Ce qui nuit le plus à la noblesse de la langue, ce n’est pas cette mode passagère dont on se dégoûte bientôt, ce ne sont pas les solécismes de la bonne compagnie, dans lesquels les bons auteurs ne tombent point ; c’est l’affectation des auteurs médiocres de parler de choses sérieuses dans le style de la conversation. Vous lirez dans nos livres nouveaux de philosophie qu’il ne faut pas faire à pure perte les frais de penser ; que les éclipses sont en droit d’effrayer le peuple ; qu’Epicure avait un extérieur à l’unisson de son âme que Clodius renvia sur Auguste ; et mille autres expressions pareilles, dignes du laquais des Précieuses ridicules.

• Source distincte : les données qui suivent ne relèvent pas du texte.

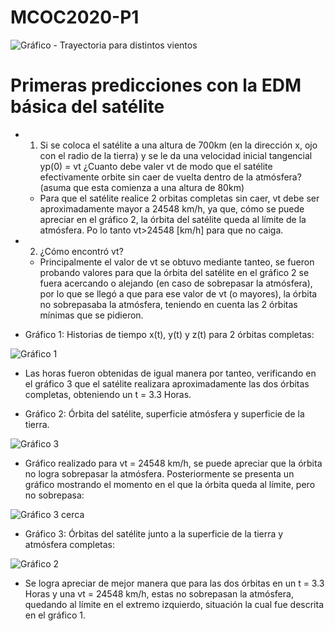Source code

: # MCOC2020-P1

![Gráfico - Trayectoria para distintos vientos](https://user-images.githubusercontent.com/69275311/91117011-a271c980-e65b-11ea-8dc4-4e7900fc7d26.png)

# Primeras predicciones con la EDM básica del satélite

* 1) Si se coloca el satélite a una altura de 700km (en la dirección x, ojo con el radio de la tierra) y se le da una velocidad inicial tangencial yp(0) = vt ¿Cuanto debe valer vt de modo que el satélite efectivamente orbite sin caer de vuelta dentro de la atmósfera? (asuma que esta comienza a una altura de 80km)
  * Para que el satélite realice 2 orbitas completas sin caer, vt debe ser aproximadamente mayor a 24548 km/h, ya que, cómo se puede apreciar en el gráfico 2, la órbita del satélite queda al límite de la atmósfera. Po lo tanto vt>24548 [km/h] para que no caiga.

* 2) ¿Cómo encontró vt?
  * Principalmente el valor de vt se obtuvo mediante tanteo, se fueron probando valores para que la órbita del satélite en el gráfico 2 se fuera acercando o alejando (en caso de sobrepasar la atmósfera), por lo que se llegó a que para ese valor de vt (o mayores), la órbita no sobrepasaba la atmósfera, teniendo en cuenta las 2 órbitas mínimas que se pidieron.

* Gráfico 1: Historias de tiempo x(t), y(t) y z(t) para 2 órbitas completas:

![Gráfico 1](https://user-images.githubusercontent.com/69275311/91509695-00dfb780-e8a9-11ea-8cf5-c79c46f96cf7.png)

  * Las horas fueron obtenidas de igual manera por tanteo, verificando en el gráfico 3 que el satélite realizara aproximadamente las dos órbitas completas, obteniendo un t = 3.3 Horas.

* Gráfico 2: Órbita del satélite, superficie atmósfera y superficie de la tierra.

![Gráfico 3](https://user-images.githubusercontent.com/69275311/91509954-a561f980-e8a9-11ea-8b9d-4cbd991df125.png)

  * Gráfico realizado para vt = 24548 km/h, se puede apreciar que la órbita no logra sobrepasar la atmósfera. Posteriormente se presenta un gráfico mostrando el momento en el que la órbita queda al límite, pero no sobrepasa:

![Gráfico 3 cerca](https://user-images.githubusercontent.com/69275311/91510107-16a1ac80-e8aa-11ea-96ba-ac45bd89ecf5.png)

* Gráfico 3: Órbitas del satélite junto a la superficie de la tierra y atmósfera completas:

![Gráfico 2](https://user-images.githubusercontent.com/69275311/91510189-55cffd80-e8aa-11ea-8fc9-d00526184a60.png)

  * Se logra apreciar de mejor manera que para las dos órbitas en un t = 3.3 Horas y una vt = 24548 km/h, estas no sobrepasan la atmósfera, quedando al límite en el extremo izquierdo, situación la cual fue descrita en el gráfico 1.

Le style des ordonnances des rois, et des arrêts prononcés dans les tribunaux, ne sert qu’à faire voir de quelle barbarie on est parti. On s’en moque dans la comédie des Plaideurs (acte II, sc. IX) :
Lequel Hiérôme, après plusieurs rébellions,
Aurait atteint, frappe moi sergent à la joue.
Cependant il est arrivé que des gazetiers et des faiseurs de journaux ont adopté cette incongruité ; et vous lisez dans des papiers publics : « On a appris que la flotte aurait mis à la voile le 7 mars, et qu’elle aurait doublé les Sorlingues (4). »
Tout conspire à corrompre une langue un peu étendue ; les auteurs qui gâtent le style par affectation ; ceux qui écrivent en pays étranger, et qui mêlent presque toujours des expressions étrangères à leur langue naturelle ; les négociations qui introduisent dans la conversation les termes de leur comptoir, et qui vous disent que l’Angleterre arme une flotte, mais que par contre la France équipe des vaisseaux : les beaux esprits des pays étrangers qui, ne connaissant pas l’usage, vous disent qu’un jeune prince a été très bien éduqué, au lieu de dire qu’il a reçu une bonne éducation.
Toute langue était imparfaite, il ne s’ensuit pas qu’on doive la changer. Il faut absolument s’en tenir à la manière dont les bons auteurs l’ont parlée ; et quand on a un nombre suffisant, d’auteurs approuvés, la langue est fixée. Ainsi on ne peut plus rien changer à l’italien, à l’espagnol, à l’anglais, au français, sans les corrompre ; la raison en est claire : c’est qu’on rendrait bientôt inintelligibles les livres qui font l’instruction et le plaisir des nations.
1 – Iliade.
2 – Voyez ce mot. Il y a ici redite. (G.A.)
3 – Redites. Voyez l’article FRANÇAIS. (G.A.)
4 – Voyez l’article GAZETTE. La plupart de ces exemples ont déjà été cités par Voltaire avec des remarques analogues. (G.A.)